Requirement
Give the records again exactly. Pictures do not belong in the copy.

(Material to process Opens)

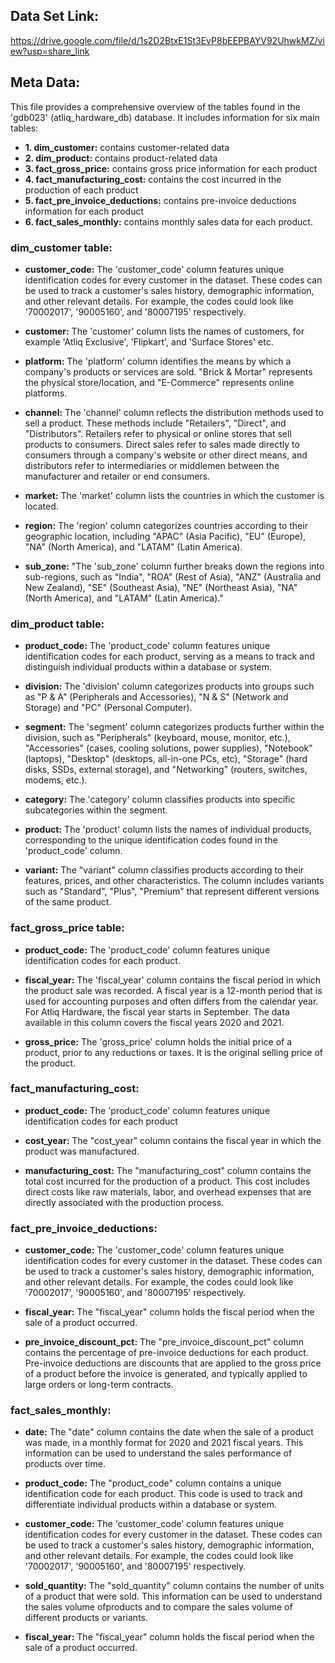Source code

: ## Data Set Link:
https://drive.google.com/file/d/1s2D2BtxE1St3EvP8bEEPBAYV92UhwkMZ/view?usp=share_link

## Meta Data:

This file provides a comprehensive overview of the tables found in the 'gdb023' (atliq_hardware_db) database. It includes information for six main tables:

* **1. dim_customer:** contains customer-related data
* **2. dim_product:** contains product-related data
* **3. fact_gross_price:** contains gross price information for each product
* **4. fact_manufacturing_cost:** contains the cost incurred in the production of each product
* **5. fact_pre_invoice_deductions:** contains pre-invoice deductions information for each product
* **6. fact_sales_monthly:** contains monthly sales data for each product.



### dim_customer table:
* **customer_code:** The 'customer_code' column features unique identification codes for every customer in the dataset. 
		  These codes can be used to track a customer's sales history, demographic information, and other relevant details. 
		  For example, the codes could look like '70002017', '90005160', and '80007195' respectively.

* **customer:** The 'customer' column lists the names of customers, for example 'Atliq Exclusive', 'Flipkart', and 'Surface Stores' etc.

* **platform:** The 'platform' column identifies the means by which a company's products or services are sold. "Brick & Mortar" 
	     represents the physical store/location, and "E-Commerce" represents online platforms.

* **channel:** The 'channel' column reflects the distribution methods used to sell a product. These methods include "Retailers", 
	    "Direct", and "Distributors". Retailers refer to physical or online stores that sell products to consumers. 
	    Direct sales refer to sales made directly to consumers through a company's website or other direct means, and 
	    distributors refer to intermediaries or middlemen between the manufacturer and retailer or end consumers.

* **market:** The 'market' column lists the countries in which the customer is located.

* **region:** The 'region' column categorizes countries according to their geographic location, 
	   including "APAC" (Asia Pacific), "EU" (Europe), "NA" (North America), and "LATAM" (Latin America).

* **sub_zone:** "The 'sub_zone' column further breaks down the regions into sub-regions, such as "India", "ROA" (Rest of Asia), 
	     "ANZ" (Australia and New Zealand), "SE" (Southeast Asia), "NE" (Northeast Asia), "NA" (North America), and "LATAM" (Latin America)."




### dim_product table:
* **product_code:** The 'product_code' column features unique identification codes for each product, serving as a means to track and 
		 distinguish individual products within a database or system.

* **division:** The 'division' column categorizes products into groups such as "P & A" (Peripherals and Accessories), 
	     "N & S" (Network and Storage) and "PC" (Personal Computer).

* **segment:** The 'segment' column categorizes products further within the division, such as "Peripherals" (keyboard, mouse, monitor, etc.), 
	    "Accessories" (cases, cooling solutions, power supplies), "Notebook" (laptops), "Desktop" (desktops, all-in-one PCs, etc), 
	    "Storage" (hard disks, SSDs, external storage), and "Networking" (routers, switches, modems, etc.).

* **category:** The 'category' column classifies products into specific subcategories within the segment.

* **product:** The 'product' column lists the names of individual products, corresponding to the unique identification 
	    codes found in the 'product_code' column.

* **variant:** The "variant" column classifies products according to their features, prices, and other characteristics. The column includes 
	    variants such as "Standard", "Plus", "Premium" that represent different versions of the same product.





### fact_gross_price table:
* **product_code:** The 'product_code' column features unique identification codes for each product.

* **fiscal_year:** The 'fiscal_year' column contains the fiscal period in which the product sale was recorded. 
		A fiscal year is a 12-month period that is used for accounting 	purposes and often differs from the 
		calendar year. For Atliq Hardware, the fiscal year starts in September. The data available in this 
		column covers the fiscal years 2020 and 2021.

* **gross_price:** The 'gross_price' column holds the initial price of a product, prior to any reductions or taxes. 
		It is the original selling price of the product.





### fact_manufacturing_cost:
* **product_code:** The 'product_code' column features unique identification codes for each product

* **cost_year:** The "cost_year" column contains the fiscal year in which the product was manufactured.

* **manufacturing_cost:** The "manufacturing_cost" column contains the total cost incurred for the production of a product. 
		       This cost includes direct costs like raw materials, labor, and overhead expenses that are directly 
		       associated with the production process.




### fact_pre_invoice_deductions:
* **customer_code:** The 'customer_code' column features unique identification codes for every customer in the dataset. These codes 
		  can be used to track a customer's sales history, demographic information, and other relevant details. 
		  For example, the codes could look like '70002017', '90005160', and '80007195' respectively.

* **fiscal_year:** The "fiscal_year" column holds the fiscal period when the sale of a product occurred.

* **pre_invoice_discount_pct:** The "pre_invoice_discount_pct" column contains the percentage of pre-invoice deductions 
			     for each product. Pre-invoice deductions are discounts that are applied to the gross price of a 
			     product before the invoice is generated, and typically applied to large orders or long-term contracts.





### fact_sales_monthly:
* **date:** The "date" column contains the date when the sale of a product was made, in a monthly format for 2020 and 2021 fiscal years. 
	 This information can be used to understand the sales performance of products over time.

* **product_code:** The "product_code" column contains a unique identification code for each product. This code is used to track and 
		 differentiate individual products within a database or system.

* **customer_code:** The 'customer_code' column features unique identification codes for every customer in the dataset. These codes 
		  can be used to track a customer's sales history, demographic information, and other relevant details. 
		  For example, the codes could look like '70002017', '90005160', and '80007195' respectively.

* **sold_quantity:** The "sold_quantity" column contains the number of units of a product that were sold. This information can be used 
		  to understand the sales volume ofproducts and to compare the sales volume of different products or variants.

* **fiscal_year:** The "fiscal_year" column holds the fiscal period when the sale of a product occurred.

(Material to process Closes)

Expected answer
Source code

: ## Data Set Link:
https://drive.google.com/file/d/1s2D2BtxE1St3EvP8bEEPBAYV92UhwkMZ/view?usp=share_link

## Meta Data:

This file provides a comprehensive overview of the tables found in the 'gdb023' (atliq_hardware_db) database. It includes information for six main tables:

* **1. dim_customer:** contains customer-related data
* **2. dim_product:** contains product-related data
* **3. fact_gross_price:** contains gross price information for each product
* **4. fact_manufacturing_cost:** contains the cost incurred in the production of each product
* **5. fact_pre_invoice_deductions:** contains pre-invoice deductions information for each product
* **6. fact_sales_monthly:** contains monthly sales data for each product.



### dim_customer table:
* **customer_code:** The 'customer_code' column features unique identification codes for every customer in the dataset. 
		  These codes can be used to track a customer's sales history, demographic information, and other relevant details. 
		  For example, the codes could look like '70002017', '90005160', and '80007195' respectively.

* **customer:** The 'customer' column lists the names of customers, for example 'Atliq Exclusive', 'Flipkart', and 'Surface Stores' etc.

* **platform:** The 'platform' column identifies the means by which a company's products or services are sold. "Brick & Mortar" 
	     represents the physical store/location, and "E-Commerce" represents online platforms.

* **channel:** The 'channel' column reflects the distribution methods used to sell a product. These methods include "Retailers", 
	    "Direct", and "Distributors". Retailers refer to physical or online stores that sell products to consumers. 
	    Direct sales refer to sales made directly to consumers through a company's website or other direct means, and 
	    distributors refer to intermediaries or middlemen between the manufacturer and retailer or end consumers.

* **market:** The 'market' column lists the countries in which the customer is located.

* **region:** The 'region' column categorizes countries according to their geographic location, 
	   including "APAC" (Asia Pacific), "EU" (Europe), "NA" (North America), and "LATAM" (Latin America).

* **sub_zone:** "The 'sub_zone' column further breaks down the regions into sub-regions, such as "India", "ROA" (Rest of Asia), 
	     "ANZ" (Australia and New Zealand), "SE" (Southeast Asia), "NE" (Northeast Asia), "NA" (North America), and "LATAM" (Latin America)."




### dim_product table:
* **product_code:** The 'product_code' column features unique identification codes for each product, serving as a means to track and 
		 distinguish individual products within a database or system.

* **division:** The 'division' column categorizes products into groups such as "P & A" (Peripherals and Accessories), 
	     "N & S" (Network and Storage) and "PC" (Personal Computer).

* **segment:** The 'segment' column categorizes products further within the division, such as "Peripherals" (keyboard, mouse, monitor, etc.), 
	    "Accessories" (cases, cooling solutions, power supplies), "Notebook" (laptops), "Desktop" (desktops, all-in-one PCs, etc), 
	    "Storage" (hard disks, SSDs, external storage), and "Networking" (routers, switches, modems, etc.).

* **category:** The 'category' column classifies products into specific subcategories within the segment.

* **product:** The 'product' column lists the names of individual products, corresponding to the unique identification 
	    codes found in the 'product_code' column.

* **variant:** The "variant" column classifies products according to their features, prices, and other characteristics. The column includes 
	    variants such as "Standard", "Plus", "Premium" that represent different versions of the same product.





### fact_gross_price table:
* **product_code:** The 'product_code' column features unique identification codes for each product.

* **fiscal_year:** The 'fiscal_year' column contains the fiscal period in which the product sale was recorded. 
		A fiscal year is a 12-month period that is used for accounting 	purposes and often differs from the 
		calendar year. For Atliq Hardware, the fiscal year starts in September. The data available in this 
		column covers the fiscal years 2020 and 2021.

* **gross_price:** The 'gross_price' column holds the initial price of a product, prior to any reductions or taxes. 
		It is the original selling price of the product.





### fact_manufacturing_cost:
* **product_code:** The 'product_code' column features unique identification codes for each product

* **cost_year:** The "cost_year" column contains the fiscal year in which the product was manufactured.

* **manufacturing_cost:** The "manufacturing_cost" column contains the total cost incurred for the production of a product. 
		       This cost includes direct costs like raw materials, labor, and overhead expenses that are directly 
		       associated with the production process.




### fact_pre_invoice_deductions:
* **customer_code:** The 'customer_code' column features unique identification codes for every customer in the dataset. These codes 
		  can be used to track a customer's sales history, demographic information, and other relevant details. 
		  For example, the codes could look like '70002017', '90005160', and '80007195' respectively.

* **fiscal_year:** The "fiscal_year" column holds the fiscal period when the sale of a product occurred.

* **pre_invoice_discount_pct:** The "pre_invoice_discount_pct" column contains the percentage of pre-invoice deductions 
			     for each product. Pre-invoice deductions are discounts that are applied to the gross price of a 
			     product before the invoice is generated, and typically applied to large orders or long-term contracts.





### fact_sales_monthly:
* **date:** The "date" column contains the date when the sale of a product was made, in a monthly format for 2020 and 2021 fiscal years. 
	 This information can be used to understand the sales performance of products over time.

* **product_code:** The "product_code" column contains a unique identification code for each product. This code is used to track and 
		 differentiate individual products within a database or system.

* **customer_code:** The 'customer_code' column features unique identification codes for every customer in the dataset. These codes 
		  can be used to track a customer's sales history, demographic information, and other relevant details. 
		  For example, the codes could look like '70002017', '90005160', and '80007195' respectively.

* **sold_quantity:** The "sold_quantity" column contains the number of units of a product that were sold. This information can be used 
		  to understand the sales volume ofproducts and to compare the sales volume of different products or variants.

* **fiscal_year:** The "fiscal_year" column holds the fiscal period when the sale of a product occurred.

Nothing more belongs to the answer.